--- Exercise prompt ---
Transcribe every entry exactly; the images stay out.

--- Saved entries ---
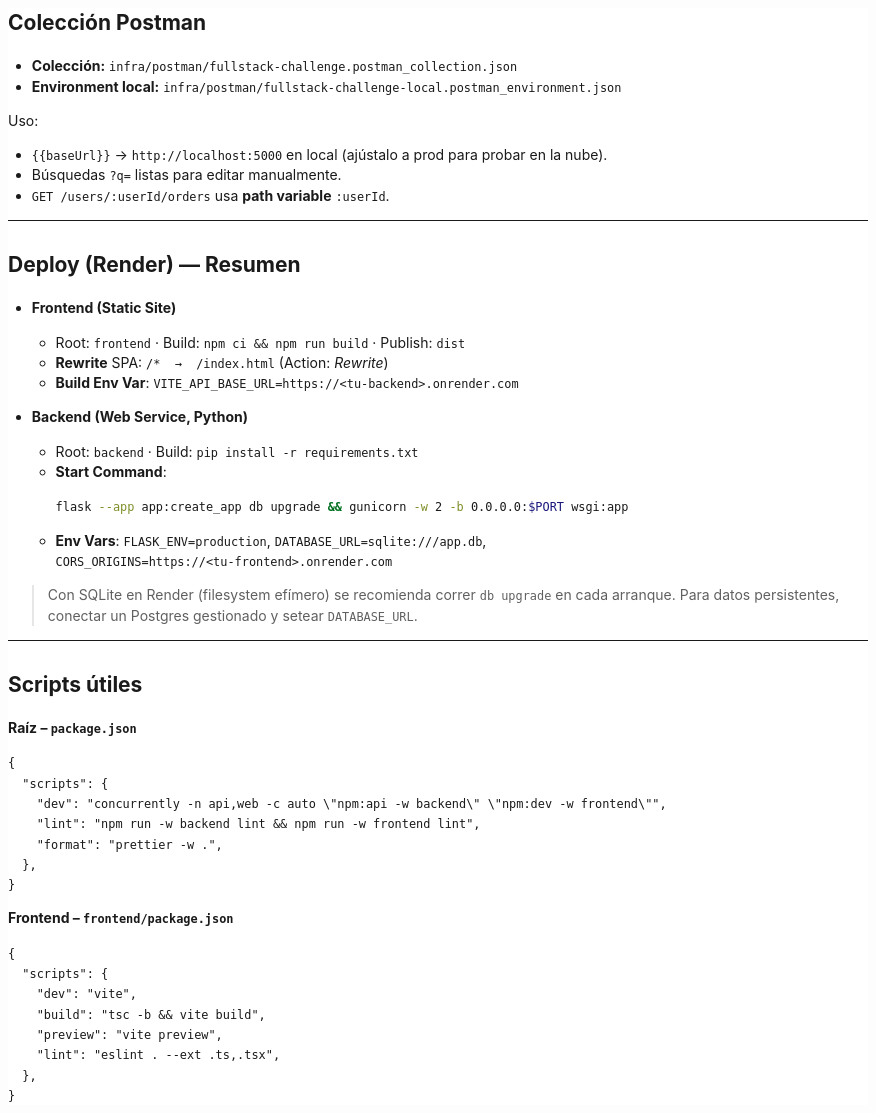 
## Colección Postman

- **Colección:** `infra/postman/fullstack-challenge.postman_collection.json`
- **Environment local:** `infra/postman/fullstack-challenge-local.postman_environment.json`

Uso:

- `{{baseUrl}}` → `http://localhost:5000` en local (ajústalo a prod para probar en la nube).
- Búsquedas `?q=` listas para editar manualmente.
- `GET /users/:userId/orders` usa **path variable** `:userId`.

---

## Deploy (Render) — Resumen

- **Frontend (Static Site)**
  - Root: `frontend` · Build: `npm ci && npm run build` · Publish: `dist`
  - **Rewrite** SPA: `/*  →  /index.html` (Action: _Rewrite_)
  - **Build Env Var**: `VITE_API_BASE_URL=https://<tu-backend>.onrender.com`

- **Backend (Web Service, Python)**
  - Root: `backend` · Build: `pip install -r requirements.txt`
  - **Start Command**:
    ```bash
    flask --app app:create_app db upgrade && gunicorn -w 2 -b 0.0.0.0:$PORT wsgi:app
    ```
  - **Env Vars**: `FLASK_ENV=production`, `DATABASE_URL=sqlite:///app.db`,  
    `CORS_ORIGINS=https://<tu-frontend>.onrender.com`

> Con SQLite en Render (filesystem efímero) se recomienda correr `db upgrade` en cada arranque. Para datos persistentes, conectar un Postgres gestionado y setear `DATABASE_URL`.

---

## Scripts útiles

**Raíz – `package.json`**

```jsonc
{
  "scripts": {
    "dev": "concurrently -n api,web -c auto \"npm:api -w backend\" \"npm:dev -w frontend\"",
    "lint": "npm run -w backend lint && npm run -w frontend lint",
    "format": "prettier -w .",
  },
}
```

**Frontend – `frontend/package.json`**

```jsonc
{
  "scripts": {
    "dev": "vite",
    "build": "tsc -b && vite build",
    "preview": "vite preview",
    "lint": "eslint . --ext .ts,.tsx",
  },
}
```
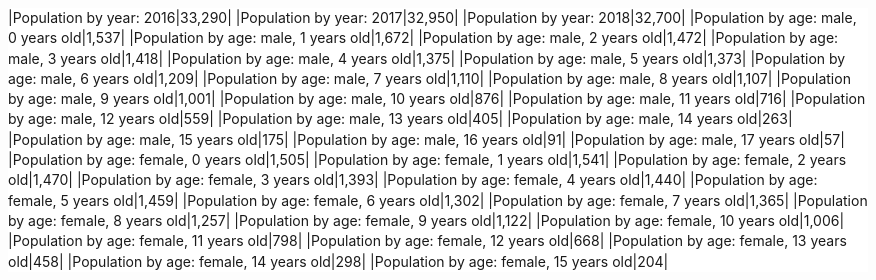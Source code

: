 |Population by year: 2016|33,290|
|Population by year: 2017|32,950|
|Population by year: 2018|32,700|
|Population by age: male, 0 years old|1,537|
|Population by age: male, 1 years old|1,672|
|Population by age: male, 2 years old|1,472|
|Population by age: male, 3 years old|1,418|
|Population by age: male, 4 years old|1,375|
|Population by age: male, 5 years old|1,373|
|Population by age: male, 6 years old|1,209|
|Population by age: male, 7 years old|1,110|
|Population by age: male, 8 years old|1,107|
|Population by age: male, 9 years old|1,001|
|Population by age: male, 10 years old|876|
|Population by age: male, 11 years old|716|
|Population by age: male, 12 years old|559|
|Population by age: male, 13 years old|405|
|Population by age: male, 14 years old|263|
|Population by age: male, 15 years old|175|
|Population by age: male, 16 years old|91|
|Population by age: male, 17 years old|57|
|Population by age: female, 0 years old|1,505|
|Population by age: female, 1 years old|1,541|
|Population by age: female, 2 years old|1,470|
|Population by age: female, 3 years old|1,393|
|Population by age: female, 4 years old|1,440|
|Population by age: female, 5 years old|1,459|
|Population by age: female, 6 years old|1,302|
|Population by age: female, 7 years old|1,365|
|Population by age: female, 8 years old|1,257|
|Population by age: female, 9 years old|1,122|
|Population by age: female, 10 years old|1,006|
|Population by age: female, 11 years old|798|
|Population by age: female, 12 years old|668|
|Population by age: female, 13 years old|458|
|Population by age: female, 14 years old|298|
|Population by age: female, 15 years old|204|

--- Reply ---
## Colección Postman

- **Colección:** `infra/postman/fullstack-challenge.postman_collection.json`
- **Environment local:** `infra/postman/fullstack-challenge-local.postman_environment.json`

Uso:

- `{{baseUrl}}` → `http://localhost:5000` en local (ajústalo a prod para probar en la nube).
- Búsquedas `?q=` listas para editar manualmente.
- `GET /users/:userId/orders` usa **path variable** `:userId`.

---

## Deploy (Render) — Resumen

- **Frontend (Static Site)**
  - Root: `frontend` · Build: `npm ci && npm run build` · Publish: `dist`
  - **Rewrite** SPA: `/*  →  /index.html` (Action: _Rewrite_)
  - **Build Env Var**: `VITE_API_BASE_URL=https://<tu-backend>.onrender.com`

- **Backend (Web Service, Python)**
  - Root: `backend` · Build: `pip install -r requirements.txt`
  - **Start Command**:
    ```bash
    flask --app app:create_app db upgrade && gunicorn -w 2 -b 0.0.0.0:$PORT wsgi:app
    ```
  - **Env Vars**: `FLASK_ENV=production`, `DATABASE_URL=sqlite:///app.db`,  
    `CORS_ORIGINS=https://<tu-frontend>.onrender.com`

> Con SQLite en Render (filesystem efímero) se recomienda correr `db upgrade` en cada arranque. Para datos persistentes, conectar un Postgres gestionado y setear `DATABASE_URL`.

---

## Scripts útiles

**Raíz – `package.json`**

```jsonc
{
  "scripts": {
    "dev": "concurrently -n api,web -c auto \"npm:api -w backend\" \"npm:dev -w frontend\"",
    "lint": "npm run -w backend lint && npm run -w frontend lint",
    "format": "prettier -w .",
  },
}
```

**Frontend – `frontend/package.json`**

```jsonc
{
  "scripts": {
    "dev": "vite",
    "build": "tsc -b && vite build",
    "preview": "vite preview",
    "lint": "eslint . --ext .ts,.tsx",
  },
}
```
Source code

: |Population by year: 2016|33,290|
|Population by year: 2017|32,950|
|Population by year: 2018|32,700|
|Population by age: male, 0 years old|1,537|
|Population by age: male, 1 years old|1,672|
|Population by age: male, 2 years old|1,472|
|Population by age: male, 3 years old|1,418|
|Population by age: male, 4 years old|1,375|
|Population by age: male, 5 years old|1,373|
|Population by age: male, 6 years old|1,209|
|Population by age: male, 7 years old|1,110|
|Population by age: male, 8 years old|1,107|
|Population by age: male, 9 years old|1,001|
|Population by age: male, 10 years old|876|
|Population by age: male, 11 years old|716|
|Population by age: male, 12 years old|559|
|Population by age: male, 13 years old|405|
|Population by age: male, 14 years old|263|
|Population by age: male, 15 years old|175|
|Population by age: male, 16 years old|91|
|Population by age: male, 17 years old|57|
|Population by age: female, 0 years old|1,505|
|Population by age: female, 1 years old|1,541|
|Population by age: female, 2 years old|1,470|
|Population by age: female, 3 years old|1,393|
|Population by age: female, 4 years old|1,440|
|Population by age: female, 5 years old|1,459|
|Population by age: female, 6 years old|1,302|
|Population by age: female, 7 years old|1,365|
|Population by age: female, 8 years old|1,257|
|Population by age: female, 9 years old|1,122|
|Population by age: female, 10 years old|1,006|
|Population by age: female, 11 years old|798|
|Population by age: female, 12 years old|668|
|Population by age: female, 13 years old|458|
|Population by age: female, 14 years old|298|
|Population by age: female, 15 years old|204|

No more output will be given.